Significant Augusta National Design Artifact Up For Auction
An early Amen Corner rendering features Alister MacKenzie's handwritten notes
The Golf Auction expects to fetch a significant sum for a “museum quality plan” of Augusta National’s two most famous holes. Set to end Sunday, December 12th, the auction offers a rendering of Amen Corner in an early, bunker-free stage when two of golf’s most famous holes were the third and fourth. But it’s the extensive handwritten commentary from Alister MacKenzie takes the offering to another level given how few original depictions exist of golf’s sacred creations.
The plan is signed in the lower right by “R.L.B.” and exudes elements of MacKenzie’s style, but is a bit more formalized than his looser watercolor and ink renderings. Nonetheless, the artist’s effort met with approval based on MacKenzie’s validating signature.
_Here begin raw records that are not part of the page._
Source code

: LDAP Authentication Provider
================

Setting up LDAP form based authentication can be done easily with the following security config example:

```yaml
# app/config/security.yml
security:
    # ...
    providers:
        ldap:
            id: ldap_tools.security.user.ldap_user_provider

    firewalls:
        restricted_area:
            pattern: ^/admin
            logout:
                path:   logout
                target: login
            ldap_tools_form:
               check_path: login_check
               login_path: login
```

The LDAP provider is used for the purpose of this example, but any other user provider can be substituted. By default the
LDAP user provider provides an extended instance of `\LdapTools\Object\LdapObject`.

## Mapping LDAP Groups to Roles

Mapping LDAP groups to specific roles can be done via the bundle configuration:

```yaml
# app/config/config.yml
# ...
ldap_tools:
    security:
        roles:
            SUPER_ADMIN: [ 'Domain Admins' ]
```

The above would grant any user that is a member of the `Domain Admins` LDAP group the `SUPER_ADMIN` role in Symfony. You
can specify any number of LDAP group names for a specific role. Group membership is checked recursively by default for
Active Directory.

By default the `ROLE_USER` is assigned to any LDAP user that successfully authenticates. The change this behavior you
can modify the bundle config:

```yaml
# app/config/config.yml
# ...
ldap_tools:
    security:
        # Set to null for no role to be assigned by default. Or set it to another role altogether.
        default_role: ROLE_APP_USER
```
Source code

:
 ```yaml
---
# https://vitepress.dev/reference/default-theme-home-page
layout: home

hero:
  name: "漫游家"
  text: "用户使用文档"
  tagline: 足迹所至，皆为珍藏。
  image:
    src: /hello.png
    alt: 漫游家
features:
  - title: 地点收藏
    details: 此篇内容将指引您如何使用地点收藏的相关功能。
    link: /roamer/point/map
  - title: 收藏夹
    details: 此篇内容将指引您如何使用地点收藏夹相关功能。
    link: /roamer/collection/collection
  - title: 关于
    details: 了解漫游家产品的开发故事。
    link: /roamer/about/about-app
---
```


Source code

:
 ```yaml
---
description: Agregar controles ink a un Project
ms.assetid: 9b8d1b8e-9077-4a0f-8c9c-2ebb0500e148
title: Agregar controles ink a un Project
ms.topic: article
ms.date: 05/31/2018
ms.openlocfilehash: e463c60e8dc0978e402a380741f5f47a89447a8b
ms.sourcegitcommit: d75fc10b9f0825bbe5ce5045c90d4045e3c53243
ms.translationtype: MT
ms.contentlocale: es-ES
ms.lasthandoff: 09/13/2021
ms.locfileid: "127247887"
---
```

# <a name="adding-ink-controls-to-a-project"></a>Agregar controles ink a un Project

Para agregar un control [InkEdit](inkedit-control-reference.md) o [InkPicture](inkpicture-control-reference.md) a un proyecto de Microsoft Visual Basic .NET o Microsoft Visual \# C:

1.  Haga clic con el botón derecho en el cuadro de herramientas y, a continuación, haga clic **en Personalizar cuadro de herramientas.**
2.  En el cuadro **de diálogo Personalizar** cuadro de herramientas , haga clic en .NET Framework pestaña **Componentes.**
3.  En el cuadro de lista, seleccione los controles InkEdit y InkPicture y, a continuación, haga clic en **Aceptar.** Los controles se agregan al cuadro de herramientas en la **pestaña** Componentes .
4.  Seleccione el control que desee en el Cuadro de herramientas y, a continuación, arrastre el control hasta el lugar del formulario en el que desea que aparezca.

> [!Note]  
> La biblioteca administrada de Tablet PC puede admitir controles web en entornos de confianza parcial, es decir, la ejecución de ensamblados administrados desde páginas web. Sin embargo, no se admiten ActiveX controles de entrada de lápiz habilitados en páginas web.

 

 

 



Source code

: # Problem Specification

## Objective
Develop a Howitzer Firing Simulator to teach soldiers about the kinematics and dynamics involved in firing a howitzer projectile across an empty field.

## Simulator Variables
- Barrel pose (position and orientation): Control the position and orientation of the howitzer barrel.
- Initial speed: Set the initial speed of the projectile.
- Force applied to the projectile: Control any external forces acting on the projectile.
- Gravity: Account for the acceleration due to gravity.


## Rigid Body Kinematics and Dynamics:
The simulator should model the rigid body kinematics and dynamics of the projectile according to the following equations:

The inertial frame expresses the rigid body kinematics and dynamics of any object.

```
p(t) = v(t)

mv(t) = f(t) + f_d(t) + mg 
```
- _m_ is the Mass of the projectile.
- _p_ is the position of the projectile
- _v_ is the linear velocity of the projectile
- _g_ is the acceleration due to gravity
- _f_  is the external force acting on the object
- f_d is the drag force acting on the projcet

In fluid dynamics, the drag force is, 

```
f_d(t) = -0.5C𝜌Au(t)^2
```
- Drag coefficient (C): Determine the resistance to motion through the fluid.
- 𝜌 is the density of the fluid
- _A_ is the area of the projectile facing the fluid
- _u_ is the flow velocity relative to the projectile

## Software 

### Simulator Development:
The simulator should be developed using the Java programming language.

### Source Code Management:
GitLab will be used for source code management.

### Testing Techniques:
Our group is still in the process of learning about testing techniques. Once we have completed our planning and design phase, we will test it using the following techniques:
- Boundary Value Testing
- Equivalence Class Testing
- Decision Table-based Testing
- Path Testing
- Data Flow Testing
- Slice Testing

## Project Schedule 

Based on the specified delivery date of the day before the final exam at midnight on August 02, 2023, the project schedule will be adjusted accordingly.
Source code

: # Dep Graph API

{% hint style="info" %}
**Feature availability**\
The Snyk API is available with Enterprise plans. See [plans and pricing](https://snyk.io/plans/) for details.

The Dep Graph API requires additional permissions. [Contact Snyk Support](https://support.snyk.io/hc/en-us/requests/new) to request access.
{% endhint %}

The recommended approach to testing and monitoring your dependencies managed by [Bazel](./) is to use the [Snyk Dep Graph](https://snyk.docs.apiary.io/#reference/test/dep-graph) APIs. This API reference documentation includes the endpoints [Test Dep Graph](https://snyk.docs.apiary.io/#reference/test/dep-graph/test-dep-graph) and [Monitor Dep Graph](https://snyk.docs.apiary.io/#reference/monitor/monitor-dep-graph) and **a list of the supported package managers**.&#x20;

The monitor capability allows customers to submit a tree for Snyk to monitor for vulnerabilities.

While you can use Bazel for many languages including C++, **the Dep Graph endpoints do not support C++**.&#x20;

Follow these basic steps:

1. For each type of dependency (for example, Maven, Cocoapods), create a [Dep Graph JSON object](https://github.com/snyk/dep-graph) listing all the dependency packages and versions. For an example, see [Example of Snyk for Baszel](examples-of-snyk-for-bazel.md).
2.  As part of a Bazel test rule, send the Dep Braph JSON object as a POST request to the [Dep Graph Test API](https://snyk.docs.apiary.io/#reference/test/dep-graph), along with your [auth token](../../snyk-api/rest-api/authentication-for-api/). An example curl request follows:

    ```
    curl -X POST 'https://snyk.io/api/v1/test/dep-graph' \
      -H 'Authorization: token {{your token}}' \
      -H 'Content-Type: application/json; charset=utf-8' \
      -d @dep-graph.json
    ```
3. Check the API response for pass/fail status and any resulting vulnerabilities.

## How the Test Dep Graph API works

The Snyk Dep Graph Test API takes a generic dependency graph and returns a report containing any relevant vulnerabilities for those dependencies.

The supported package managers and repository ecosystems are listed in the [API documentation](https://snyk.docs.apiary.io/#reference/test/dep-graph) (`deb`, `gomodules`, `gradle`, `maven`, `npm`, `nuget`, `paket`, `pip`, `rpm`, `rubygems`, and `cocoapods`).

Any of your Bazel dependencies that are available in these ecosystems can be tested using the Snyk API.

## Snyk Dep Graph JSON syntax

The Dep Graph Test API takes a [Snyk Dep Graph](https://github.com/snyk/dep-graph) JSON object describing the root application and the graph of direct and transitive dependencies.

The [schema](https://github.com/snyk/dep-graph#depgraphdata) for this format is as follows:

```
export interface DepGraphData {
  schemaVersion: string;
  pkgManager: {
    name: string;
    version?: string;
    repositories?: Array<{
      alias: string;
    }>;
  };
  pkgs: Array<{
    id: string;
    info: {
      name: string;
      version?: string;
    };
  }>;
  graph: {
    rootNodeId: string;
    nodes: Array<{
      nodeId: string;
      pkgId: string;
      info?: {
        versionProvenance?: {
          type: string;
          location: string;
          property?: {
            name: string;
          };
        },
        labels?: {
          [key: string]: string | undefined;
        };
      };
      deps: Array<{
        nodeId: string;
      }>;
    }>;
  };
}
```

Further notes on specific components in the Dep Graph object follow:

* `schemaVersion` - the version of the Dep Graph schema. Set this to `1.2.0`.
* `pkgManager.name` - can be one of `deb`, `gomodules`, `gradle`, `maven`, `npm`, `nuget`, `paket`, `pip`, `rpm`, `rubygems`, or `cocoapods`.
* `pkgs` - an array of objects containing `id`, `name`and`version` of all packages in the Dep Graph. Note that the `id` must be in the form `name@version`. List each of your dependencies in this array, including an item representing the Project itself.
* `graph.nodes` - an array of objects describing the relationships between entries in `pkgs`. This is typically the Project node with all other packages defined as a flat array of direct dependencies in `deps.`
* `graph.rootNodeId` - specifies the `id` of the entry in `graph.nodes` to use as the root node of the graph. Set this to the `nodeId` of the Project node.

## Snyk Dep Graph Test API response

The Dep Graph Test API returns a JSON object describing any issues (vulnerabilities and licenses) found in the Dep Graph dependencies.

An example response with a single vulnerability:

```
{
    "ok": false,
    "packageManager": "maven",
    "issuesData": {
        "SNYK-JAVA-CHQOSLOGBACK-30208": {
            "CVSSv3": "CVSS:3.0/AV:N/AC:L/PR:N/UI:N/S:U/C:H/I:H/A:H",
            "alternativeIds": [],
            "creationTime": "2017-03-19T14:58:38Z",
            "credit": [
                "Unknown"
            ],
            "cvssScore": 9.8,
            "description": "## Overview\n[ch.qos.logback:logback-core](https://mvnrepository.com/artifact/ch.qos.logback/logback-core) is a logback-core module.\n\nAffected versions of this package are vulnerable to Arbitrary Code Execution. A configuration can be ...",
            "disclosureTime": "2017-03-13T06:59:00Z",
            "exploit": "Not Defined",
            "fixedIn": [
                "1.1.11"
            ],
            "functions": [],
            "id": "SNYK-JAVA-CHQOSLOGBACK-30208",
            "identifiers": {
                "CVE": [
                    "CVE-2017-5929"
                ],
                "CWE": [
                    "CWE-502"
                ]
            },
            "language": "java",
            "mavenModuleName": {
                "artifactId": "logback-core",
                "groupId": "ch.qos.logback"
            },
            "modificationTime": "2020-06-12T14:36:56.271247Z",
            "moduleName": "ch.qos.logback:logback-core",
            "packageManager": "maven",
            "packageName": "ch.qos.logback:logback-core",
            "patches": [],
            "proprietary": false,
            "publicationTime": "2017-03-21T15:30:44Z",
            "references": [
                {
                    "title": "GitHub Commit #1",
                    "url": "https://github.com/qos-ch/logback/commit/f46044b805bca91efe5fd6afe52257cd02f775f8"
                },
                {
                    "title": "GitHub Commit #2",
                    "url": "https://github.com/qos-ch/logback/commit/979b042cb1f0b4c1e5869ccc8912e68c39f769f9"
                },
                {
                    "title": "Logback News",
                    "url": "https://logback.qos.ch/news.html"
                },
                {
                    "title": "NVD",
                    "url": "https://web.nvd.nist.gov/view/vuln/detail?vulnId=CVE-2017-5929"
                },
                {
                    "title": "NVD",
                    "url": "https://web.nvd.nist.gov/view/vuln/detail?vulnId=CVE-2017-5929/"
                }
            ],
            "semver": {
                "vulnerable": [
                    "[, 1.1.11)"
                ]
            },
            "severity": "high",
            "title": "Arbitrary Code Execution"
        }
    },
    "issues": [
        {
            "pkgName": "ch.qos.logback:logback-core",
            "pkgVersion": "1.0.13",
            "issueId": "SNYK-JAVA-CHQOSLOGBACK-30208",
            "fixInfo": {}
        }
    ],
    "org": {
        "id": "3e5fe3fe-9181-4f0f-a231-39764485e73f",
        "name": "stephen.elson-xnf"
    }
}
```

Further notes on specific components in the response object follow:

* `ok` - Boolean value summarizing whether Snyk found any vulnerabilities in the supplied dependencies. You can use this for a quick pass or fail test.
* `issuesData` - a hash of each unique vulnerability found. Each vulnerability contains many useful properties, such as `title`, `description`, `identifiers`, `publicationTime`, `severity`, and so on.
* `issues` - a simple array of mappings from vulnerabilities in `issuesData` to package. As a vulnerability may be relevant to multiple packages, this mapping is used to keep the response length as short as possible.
Readers of my Golden Age of Golf Design will recognize the rendering from page 163. I found that version along with a beautiful rendition of the then-14th hole—now the 5th hole—in an obscure year-end annual called The Golfer’s Year Book. The drawings accompanied a 1932 Bobby Jones article titled, “The Ideal Golf Course” where he set the table for what was to come in Augusta. MacKenzie would later write a piece under the same not-so-humble title and both efforts seemed to be part of an awareness campaign when membership sales were a priority.
While the actual drawing on the auction block does not appear to be MacKenzie’s work, the handwriting is definitely his. Aware of a past efforts to impersonate the architect for profit that were handily debunked, The Golf Auction secured full letters of authenticity from James Spence Authentication and Professional Sports Authenticator.
The lineage of the drawing helps validate its legitimacy and is contributing to suggestions of massive final bid prices. However, the auction site’s comparison to “some of sports most magnificent documents, including James Naismith’s 13 Rules of Basketball which brought $4.3 million in auction in 2010,” seems a bit optimistic.